R.I.P.
Wyznanie Czesława Miłosza
Panie Boże, lubiłem dżem truskawkowy
I ciemną słodycz kobiecego ciała.
Jak też wódkę mrożoną, śledzie w oliwie,
Zapachy: cynamonu i goździków.
Jakiż więc ze mnie prorok? Skądby duch
Miał nawiedzać takiego? Tylu innych
Słusznie było wybranych, wiarygodnych.
A mnie kto by uwierzył? Bo widzieli
Jak rzucam się na jadło, opróżniam szklanice,
I łakomie patrzę na szyję kelnerki.
Z defektem i świadomy tego. Pragnący wielkości,
Umiejący ją rozpoznać gdziekolwiek jest,
A jednak niezupełnie jasnego widzenia,
Wiedziałem co zostaje dla mniejszych, jak ja:
Festyn krótkich nadziei, zgromadzenie pysznych,
Turniej garbusów, literatura.
1986
A Confession
My Lord, I loved strawberry jam
And the dark sweetness of a woman’s body.

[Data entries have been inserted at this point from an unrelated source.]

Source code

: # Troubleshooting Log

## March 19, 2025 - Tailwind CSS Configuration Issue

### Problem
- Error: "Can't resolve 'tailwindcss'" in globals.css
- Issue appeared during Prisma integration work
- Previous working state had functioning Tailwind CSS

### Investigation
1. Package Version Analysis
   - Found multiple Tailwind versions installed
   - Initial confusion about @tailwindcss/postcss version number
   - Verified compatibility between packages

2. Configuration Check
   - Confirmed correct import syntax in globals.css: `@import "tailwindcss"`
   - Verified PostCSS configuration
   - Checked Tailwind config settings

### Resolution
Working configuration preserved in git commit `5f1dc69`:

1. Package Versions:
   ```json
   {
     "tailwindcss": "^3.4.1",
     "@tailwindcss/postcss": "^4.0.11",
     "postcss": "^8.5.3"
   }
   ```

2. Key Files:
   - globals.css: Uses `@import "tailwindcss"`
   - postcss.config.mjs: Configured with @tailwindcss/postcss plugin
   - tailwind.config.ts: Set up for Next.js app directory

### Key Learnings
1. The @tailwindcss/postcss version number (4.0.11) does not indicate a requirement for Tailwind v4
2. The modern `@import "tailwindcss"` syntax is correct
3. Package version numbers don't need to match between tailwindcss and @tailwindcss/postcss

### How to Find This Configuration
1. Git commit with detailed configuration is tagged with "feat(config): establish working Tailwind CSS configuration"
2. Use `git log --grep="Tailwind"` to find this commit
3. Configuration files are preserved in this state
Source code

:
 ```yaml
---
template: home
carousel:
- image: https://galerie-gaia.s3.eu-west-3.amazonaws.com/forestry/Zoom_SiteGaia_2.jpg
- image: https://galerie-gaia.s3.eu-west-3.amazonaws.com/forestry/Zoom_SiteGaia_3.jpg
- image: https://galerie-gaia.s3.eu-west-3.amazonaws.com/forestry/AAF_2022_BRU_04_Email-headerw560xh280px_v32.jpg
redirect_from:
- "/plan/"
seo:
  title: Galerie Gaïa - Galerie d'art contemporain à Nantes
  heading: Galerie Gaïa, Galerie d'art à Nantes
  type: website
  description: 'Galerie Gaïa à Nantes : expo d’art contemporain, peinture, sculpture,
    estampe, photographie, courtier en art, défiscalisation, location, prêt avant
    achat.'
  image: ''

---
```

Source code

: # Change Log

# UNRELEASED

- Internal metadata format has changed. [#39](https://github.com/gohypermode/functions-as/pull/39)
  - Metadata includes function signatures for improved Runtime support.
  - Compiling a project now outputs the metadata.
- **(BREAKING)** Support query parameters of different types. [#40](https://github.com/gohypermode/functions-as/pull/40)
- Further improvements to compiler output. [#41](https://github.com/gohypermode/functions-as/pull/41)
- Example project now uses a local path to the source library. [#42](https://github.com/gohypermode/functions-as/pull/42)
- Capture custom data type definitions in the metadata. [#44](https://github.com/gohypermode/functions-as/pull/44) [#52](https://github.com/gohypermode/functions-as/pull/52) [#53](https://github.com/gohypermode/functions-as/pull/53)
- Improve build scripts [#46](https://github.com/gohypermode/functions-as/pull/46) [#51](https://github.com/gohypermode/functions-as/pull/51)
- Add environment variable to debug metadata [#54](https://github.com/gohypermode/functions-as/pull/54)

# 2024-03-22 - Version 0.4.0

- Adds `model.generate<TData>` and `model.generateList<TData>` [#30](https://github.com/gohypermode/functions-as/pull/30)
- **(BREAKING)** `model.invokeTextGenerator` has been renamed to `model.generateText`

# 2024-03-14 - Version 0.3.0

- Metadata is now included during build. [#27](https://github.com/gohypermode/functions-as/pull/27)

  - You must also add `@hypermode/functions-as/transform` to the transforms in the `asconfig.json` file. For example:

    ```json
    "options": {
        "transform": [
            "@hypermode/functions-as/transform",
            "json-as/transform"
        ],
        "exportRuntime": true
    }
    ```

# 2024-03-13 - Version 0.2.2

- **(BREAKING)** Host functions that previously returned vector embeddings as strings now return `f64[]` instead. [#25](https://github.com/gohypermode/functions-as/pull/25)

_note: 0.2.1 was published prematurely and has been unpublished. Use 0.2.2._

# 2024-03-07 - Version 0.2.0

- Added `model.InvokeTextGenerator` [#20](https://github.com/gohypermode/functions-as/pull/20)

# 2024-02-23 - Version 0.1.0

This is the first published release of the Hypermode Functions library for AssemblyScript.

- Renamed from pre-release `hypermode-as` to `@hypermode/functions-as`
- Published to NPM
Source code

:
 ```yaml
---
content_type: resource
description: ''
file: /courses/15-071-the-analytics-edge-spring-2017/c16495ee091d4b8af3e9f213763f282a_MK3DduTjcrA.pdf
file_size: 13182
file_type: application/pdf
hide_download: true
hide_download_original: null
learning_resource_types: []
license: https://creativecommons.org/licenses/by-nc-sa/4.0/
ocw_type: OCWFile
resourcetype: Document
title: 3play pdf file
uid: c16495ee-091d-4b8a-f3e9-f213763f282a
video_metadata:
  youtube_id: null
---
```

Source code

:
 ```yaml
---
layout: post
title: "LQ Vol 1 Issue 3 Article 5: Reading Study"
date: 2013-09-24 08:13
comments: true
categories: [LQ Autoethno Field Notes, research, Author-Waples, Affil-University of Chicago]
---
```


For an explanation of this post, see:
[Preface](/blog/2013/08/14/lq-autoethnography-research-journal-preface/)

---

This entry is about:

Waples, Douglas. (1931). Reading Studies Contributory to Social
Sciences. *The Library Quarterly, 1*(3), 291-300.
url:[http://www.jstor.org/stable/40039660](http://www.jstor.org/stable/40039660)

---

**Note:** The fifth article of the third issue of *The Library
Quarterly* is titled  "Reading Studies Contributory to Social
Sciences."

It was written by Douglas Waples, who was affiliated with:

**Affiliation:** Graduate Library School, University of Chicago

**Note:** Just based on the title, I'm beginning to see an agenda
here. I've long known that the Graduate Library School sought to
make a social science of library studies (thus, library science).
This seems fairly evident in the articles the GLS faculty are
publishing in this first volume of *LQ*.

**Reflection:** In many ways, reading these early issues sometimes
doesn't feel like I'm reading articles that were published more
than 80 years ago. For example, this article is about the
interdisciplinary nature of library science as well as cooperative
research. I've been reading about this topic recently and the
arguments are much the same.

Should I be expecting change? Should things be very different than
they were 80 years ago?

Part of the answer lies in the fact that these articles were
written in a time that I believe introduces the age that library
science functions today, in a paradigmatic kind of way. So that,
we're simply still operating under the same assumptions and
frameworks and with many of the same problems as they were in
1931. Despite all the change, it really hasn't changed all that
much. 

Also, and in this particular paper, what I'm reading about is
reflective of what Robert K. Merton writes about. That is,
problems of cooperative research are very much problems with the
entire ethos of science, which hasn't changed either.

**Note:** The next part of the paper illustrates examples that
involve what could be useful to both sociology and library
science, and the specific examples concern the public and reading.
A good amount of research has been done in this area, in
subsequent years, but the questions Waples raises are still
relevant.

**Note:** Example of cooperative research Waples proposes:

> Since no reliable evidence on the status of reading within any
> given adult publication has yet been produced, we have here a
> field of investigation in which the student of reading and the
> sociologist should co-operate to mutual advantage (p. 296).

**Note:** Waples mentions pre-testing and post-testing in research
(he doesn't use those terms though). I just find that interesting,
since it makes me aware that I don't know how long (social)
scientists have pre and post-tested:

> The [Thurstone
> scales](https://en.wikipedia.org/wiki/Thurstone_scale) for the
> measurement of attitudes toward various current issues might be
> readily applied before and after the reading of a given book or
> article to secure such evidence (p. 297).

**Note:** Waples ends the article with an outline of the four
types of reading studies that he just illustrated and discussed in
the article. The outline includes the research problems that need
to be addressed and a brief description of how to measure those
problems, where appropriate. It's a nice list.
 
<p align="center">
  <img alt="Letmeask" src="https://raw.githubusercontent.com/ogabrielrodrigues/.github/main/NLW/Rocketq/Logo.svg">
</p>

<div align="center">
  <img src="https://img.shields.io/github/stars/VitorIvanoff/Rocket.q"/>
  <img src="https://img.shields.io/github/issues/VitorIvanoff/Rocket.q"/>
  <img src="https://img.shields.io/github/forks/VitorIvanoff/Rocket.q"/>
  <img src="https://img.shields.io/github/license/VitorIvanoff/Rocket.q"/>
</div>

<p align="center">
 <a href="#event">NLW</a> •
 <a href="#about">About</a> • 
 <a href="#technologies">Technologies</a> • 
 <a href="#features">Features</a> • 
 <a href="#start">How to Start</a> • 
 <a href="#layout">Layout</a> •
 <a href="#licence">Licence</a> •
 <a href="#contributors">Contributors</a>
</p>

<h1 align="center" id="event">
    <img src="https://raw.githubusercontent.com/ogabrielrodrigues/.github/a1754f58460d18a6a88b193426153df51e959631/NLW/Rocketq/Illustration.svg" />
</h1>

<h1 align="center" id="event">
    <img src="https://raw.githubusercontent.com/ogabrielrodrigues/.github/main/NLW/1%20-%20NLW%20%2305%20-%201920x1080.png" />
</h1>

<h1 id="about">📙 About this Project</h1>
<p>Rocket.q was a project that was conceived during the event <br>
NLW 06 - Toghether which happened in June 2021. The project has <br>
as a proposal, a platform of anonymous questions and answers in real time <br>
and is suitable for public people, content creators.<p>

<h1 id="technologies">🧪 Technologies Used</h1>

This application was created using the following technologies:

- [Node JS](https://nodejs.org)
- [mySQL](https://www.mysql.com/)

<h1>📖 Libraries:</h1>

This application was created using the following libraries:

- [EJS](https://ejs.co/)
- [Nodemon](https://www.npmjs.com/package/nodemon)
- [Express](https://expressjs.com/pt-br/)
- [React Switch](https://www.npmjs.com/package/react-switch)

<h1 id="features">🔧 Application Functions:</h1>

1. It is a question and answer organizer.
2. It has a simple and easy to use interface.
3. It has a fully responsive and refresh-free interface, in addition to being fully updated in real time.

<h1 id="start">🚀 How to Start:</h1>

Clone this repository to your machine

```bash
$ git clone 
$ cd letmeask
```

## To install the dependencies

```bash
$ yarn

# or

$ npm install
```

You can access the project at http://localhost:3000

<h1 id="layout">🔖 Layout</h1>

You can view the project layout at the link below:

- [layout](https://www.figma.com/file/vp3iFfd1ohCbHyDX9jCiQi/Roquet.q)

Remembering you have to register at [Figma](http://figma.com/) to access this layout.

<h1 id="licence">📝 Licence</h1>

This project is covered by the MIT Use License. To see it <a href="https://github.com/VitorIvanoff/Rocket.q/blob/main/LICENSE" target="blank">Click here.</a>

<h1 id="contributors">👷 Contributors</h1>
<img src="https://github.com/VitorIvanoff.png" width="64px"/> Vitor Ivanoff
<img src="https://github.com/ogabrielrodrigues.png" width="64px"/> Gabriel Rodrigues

Also well-chilled vodka, herring in olive oil,
Scents, of cinnamon, of cloves.
So what kind of prophet am I? Why should the spirit
Have visited such a man? Many others
Were justly called, and trustworthy.
Who would have trusted me? For they saw
How I empty glasses, throw myself on food,
And glance greedily at the waitress’s neck.
Flawed and aware of it. Desiring greatness,
Able to recognize greatness wherever it is,
And yet not quite, only in part, clairvoyant,
I know what was left for smaller men like me:
A feast of brief hopes, a rally of the proud.
A tournament of hunchbacks, literature.